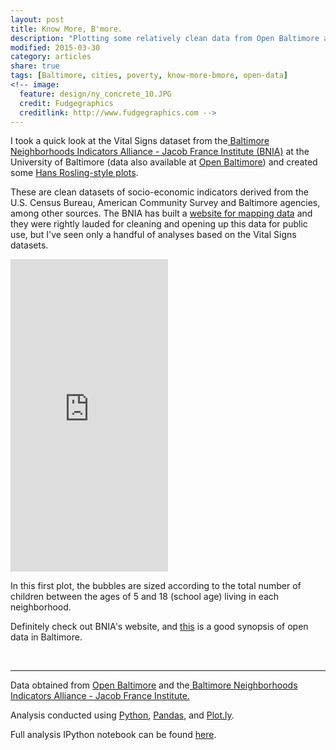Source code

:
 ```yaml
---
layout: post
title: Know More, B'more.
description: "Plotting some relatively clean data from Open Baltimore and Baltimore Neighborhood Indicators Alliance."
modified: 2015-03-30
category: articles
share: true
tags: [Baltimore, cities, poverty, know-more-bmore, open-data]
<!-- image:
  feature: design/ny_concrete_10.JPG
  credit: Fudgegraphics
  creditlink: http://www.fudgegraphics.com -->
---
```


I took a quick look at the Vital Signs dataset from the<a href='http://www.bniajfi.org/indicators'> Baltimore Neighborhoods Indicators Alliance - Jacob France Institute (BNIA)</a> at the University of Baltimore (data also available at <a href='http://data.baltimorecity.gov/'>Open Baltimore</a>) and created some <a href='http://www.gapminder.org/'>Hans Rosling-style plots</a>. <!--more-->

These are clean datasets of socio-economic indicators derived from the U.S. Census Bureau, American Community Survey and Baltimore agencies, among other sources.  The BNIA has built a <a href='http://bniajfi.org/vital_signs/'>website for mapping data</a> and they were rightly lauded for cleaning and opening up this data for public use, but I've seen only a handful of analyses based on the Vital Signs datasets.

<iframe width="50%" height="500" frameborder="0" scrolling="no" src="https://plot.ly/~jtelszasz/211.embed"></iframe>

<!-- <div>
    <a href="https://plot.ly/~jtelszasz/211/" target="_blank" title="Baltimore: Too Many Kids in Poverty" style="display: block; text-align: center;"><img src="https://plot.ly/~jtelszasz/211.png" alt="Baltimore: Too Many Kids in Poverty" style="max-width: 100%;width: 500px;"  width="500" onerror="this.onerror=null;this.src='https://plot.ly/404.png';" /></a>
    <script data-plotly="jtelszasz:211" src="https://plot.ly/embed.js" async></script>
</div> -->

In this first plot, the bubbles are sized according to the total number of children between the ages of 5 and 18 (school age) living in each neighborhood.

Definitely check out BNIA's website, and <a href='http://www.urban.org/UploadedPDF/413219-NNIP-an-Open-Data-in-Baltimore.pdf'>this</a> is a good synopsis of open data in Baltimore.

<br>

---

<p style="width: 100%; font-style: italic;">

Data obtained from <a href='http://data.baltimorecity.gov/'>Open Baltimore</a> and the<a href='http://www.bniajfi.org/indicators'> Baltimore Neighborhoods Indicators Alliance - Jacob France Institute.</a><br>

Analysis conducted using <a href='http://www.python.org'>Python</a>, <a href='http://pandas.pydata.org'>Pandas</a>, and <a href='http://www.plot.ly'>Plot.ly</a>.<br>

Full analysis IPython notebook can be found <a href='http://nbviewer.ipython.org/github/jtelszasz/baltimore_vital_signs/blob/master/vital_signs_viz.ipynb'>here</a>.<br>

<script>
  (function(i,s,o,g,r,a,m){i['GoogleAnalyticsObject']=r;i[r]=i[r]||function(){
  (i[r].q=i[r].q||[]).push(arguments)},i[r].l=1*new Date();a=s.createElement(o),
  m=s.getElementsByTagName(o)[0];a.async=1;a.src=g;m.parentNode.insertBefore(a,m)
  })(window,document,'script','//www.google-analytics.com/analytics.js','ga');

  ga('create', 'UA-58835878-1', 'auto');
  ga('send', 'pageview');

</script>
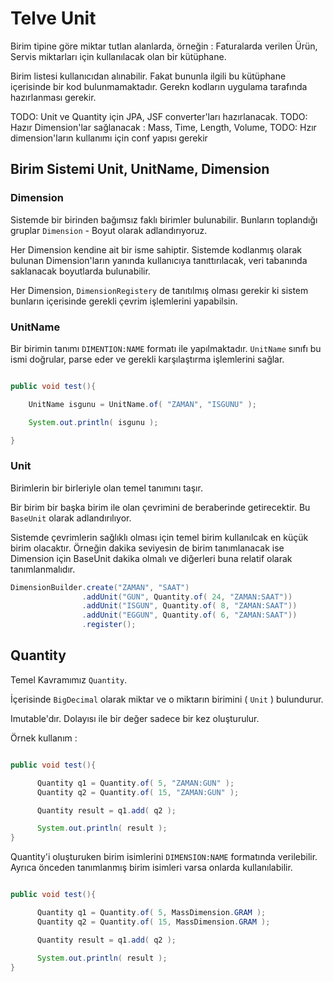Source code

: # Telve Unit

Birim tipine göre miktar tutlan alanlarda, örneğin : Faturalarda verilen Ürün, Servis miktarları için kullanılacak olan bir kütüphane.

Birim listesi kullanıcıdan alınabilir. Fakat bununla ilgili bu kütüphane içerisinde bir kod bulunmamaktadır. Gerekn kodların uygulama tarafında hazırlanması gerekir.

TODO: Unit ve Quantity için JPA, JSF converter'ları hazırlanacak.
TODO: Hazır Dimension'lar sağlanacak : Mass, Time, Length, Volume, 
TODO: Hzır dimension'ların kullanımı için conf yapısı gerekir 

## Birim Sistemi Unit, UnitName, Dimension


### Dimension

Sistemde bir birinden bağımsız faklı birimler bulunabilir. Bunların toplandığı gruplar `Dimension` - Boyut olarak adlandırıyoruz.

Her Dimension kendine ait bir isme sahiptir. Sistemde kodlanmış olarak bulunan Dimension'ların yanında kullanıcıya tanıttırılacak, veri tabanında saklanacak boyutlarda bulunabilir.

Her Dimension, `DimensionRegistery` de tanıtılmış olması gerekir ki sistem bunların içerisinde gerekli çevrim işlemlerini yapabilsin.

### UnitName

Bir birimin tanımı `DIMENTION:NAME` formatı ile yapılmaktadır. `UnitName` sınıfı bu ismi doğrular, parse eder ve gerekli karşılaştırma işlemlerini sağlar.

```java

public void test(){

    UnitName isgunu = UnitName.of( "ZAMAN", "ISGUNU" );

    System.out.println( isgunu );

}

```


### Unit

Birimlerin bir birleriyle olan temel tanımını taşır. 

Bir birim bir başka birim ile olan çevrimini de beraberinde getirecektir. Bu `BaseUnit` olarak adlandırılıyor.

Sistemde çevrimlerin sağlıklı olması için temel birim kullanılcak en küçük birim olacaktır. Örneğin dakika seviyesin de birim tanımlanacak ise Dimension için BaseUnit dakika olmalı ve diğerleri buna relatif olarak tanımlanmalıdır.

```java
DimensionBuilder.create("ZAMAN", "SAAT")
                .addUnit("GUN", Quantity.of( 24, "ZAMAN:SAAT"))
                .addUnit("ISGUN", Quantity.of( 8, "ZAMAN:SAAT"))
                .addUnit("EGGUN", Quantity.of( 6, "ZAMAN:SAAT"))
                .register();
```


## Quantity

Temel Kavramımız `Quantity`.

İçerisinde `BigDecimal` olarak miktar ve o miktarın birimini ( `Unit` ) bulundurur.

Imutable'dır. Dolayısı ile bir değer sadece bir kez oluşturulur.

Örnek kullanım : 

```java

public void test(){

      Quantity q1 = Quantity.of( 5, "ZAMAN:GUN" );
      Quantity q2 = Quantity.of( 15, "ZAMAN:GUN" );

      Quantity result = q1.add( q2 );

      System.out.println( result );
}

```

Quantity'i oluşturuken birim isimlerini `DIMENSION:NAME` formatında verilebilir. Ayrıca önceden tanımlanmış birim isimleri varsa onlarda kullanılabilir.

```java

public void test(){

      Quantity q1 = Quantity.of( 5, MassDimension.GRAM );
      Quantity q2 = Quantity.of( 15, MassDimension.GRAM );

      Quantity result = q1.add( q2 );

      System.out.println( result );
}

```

-------

WHAT YOU ARE ASKED TO DO: Your copy should hold every entry exactly as written, but none of the pictures.

RESPONSE:
Source code

:
 ```yaml
---
layout: post
title: Know More, B'more.
description: "Plotting some relatively clean data from Open Baltimore and Baltimore Neighborhood Indicators Alliance."
modified: 2015-03-30
category: articles
share: true
tags: [Baltimore, cities, poverty, know-more-bmore, open-data]
<!-- image:
  feature: design/ny_concrete_10.JPG
  credit: Fudgegraphics
  creditlink: http://www.fudgegraphics.com -->
---
```


I took a quick look at the Vital Signs dataset from the<a href='http://www.bniajfi.org/indicators'> Baltimore Neighborhoods Indicators Alliance - Jacob France Institute (BNIA)</a> at the University of Baltimore (data also available at <a href='http://data.baltimorecity.gov/'>Open Baltimore</a>) and created some <a href='http://www.gapminder.org/'>Hans Rosling-style plots</a>. <!--more-->

These are clean datasets of socio-economic indicators derived from the U.S. Census Bureau, American Community Survey and Baltimore agencies, among other sources.  The BNIA has built a <a href='http://bniajfi.org/vital_signs/'>website for mapping data</a> and they were rightly lauded for cleaning and opening up this data for public use, but I've seen only a handful of analyses based on the Vital Signs datasets.

<iframe width="50%" height="500" frameborder="0" scrolling="no" src="https://plot.ly/~jtelszasz/211.embed"></iframe>

<!-- <div>
    <a href="https://plot.ly/~jtelszasz/211/" target="_blank" title="Baltimore: Too Many Kids in Poverty" style="display: block; text-align: center;"><img src="https://plot.ly/~jtelszasz/211.png" alt="Baltimore: Too Many Kids in Poverty" style="max-width: 100%;width: 500px;"  width="500" onerror="this.onerror=null;this.src='https://plot.ly/404.png';" /></a>
    <script data-plotly="jtelszasz:211" src="https://plot.ly/embed.js" async></script>
</div> -->

In this first plot, the bubbles are sized according to the total number of children between the ages of 5 and 18 (school age) living in each neighborhood.

Definitely check out BNIA's website, and <a href='http://www.urban.org/UploadedPDF/413219-NNIP-an-Open-Data-in-Baltimore.pdf'>this</a> is a good synopsis of open data in Baltimore.

<br>

---

<p style="width: 100%; font-style: italic;">

Data obtained from <a href='http://data.baltimorecity.gov/'>Open Baltimore</a> and the<a href='http://www.bniajfi.org/indicators'> Baltimore Neighborhoods Indicators Alliance - Jacob France Institute.</a><br>

Analysis conducted using <a href='http://www.python.org'>Python</a>, <a href='http://pandas.pydata.org'>Pandas</a>, and <a href='http://www.plot.ly'>Plot.ly</a>.<br>

Full analysis IPython notebook can be found <a href='http://nbviewer.ipython.org/github/jtelszasz/baltimore_vital_signs/blob/master/vital_signs_viz.ipynb'>here</a>.<br>

<script>
  (function(i,s,o,g,r,a,m){i['GoogleAnalyticsObject']=r;i[r]=i[r]||function(){
  (i[r].q=i[r].q||[]).push(arguments)},i[r].l=1*new Date();a=s.createElement(o),
  m=s.getElementsByTagName(o)[0];a.async=1;a.src=g;m.parentNode.insertBefore(a,m)
  })(window,document,'script','//www.google-analytics.com/analytics.js','ga');

  ga('create', 'UA-58835878-1', 'auto');
  ga('send', 'pageview');

</script>
Source code

: # Telve Unit

Birim tipine göre miktar tutlan alanlarda, örneğin : Faturalarda verilen Ürün, Servis miktarları için kullanılacak olan bir kütüphane.

Birim listesi kullanıcıdan alınabilir. Fakat bununla ilgili bu kütüphane içerisinde bir kod bulunmamaktadır. Gerekn kodların uygulama tarafında hazırlanması gerekir.

TODO: Unit ve Quantity için JPA, JSF converter'ları hazırlanacak.
TODO: Hazır Dimension'lar sağlanacak : Mass, Time, Length, Volume, 
TODO: Hzır dimension'ların kullanımı için conf yapısı gerekir 

## Birim Sistemi Unit, UnitName, Dimension


### Dimension

Sistemde bir birinden bağımsız faklı birimler bulunabilir. Bunların toplandığı gruplar `Dimension` - Boyut olarak adlandırıyoruz.

Her Dimension kendine ait bir isme sahiptir. Sistemde kodlanmış olarak bulunan Dimension'ların yanında kullanıcıya tanıttırılacak, veri tabanında saklanacak boyutlarda bulunabilir.

Her Dimension, `DimensionRegistery` de tanıtılmış olması gerekir ki sistem bunların içerisinde gerekli çevrim işlemlerini yapabilsin.

### UnitName

Bir birimin tanımı `DIMENTION:NAME` formatı ile yapılmaktadır. `UnitName` sınıfı bu ismi doğrular, parse eder ve gerekli karşılaştırma işlemlerini sağlar.

```java

public void test(){

    UnitName isgunu = UnitName.of( "ZAMAN", "ISGUNU" );

    System.out.println( isgunu );

}

```


### Unit

Birimlerin bir birleriyle olan temel tanımını taşır. 

Bir birim bir başka birim ile olan çevrimini de beraberinde getirecektir. Bu `BaseUnit` olarak adlandırılıyor.

Sistemde çevrimlerin sağlıklı olması için temel birim kullanılcak en küçük birim olacaktır. Örneğin dakika seviyesin de birim tanımlanacak ise Dimension için BaseUnit dakika olmalı ve diğerleri buna relatif olarak tanımlanmalıdır.

```java
DimensionBuilder.create("ZAMAN", "SAAT")
                .addUnit("GUN", Quantity.of( 24, "ZAMAN:SAAT"))
                .addUnit("ISGUN", Quantity.of( 8, "ZAMAN:SAAT"))
                .addUnit("EGGUN", Quantity.of( 6, "ZAMAN:SAAT"))
                .register();
```


## Quantity

Temel Kavramımız `Quantity`.

İçerisinde `BigDecimal` olarak miktar ve o miktarın birimini ( `Unit` ) bulundurur.

Imutable'dır. Dolayısı ile bir değer sadece bir kez oluşturulur.

Örnek kullanım : 

```java

public void test(){

      Quantity q1 = Quantity.of( 5, "ZAMAN:GUN" );
      Quantity q2 = Quantity.of( 15, "ZAMAN:GUN" );

      Quantity result = q1.add( q2 );

      System.out.println( result );
}

```

Quantity'i oluşturuken birim isimlerini `DIMENSION:NAME` formatında verilebilir. Ayrıca önceden tanımlanmış birim isimleri varsa onlarda kullanılabilir.

```java

public void test(){

      Quantity q1 = Quantity.of( 5, MassDimension.GRAM );
      Quantity q2 = Quantity.of( 15, MassDimension.GRAM );

      Quantity result = q1.add( q2 );

      System.out.println( result );
}

```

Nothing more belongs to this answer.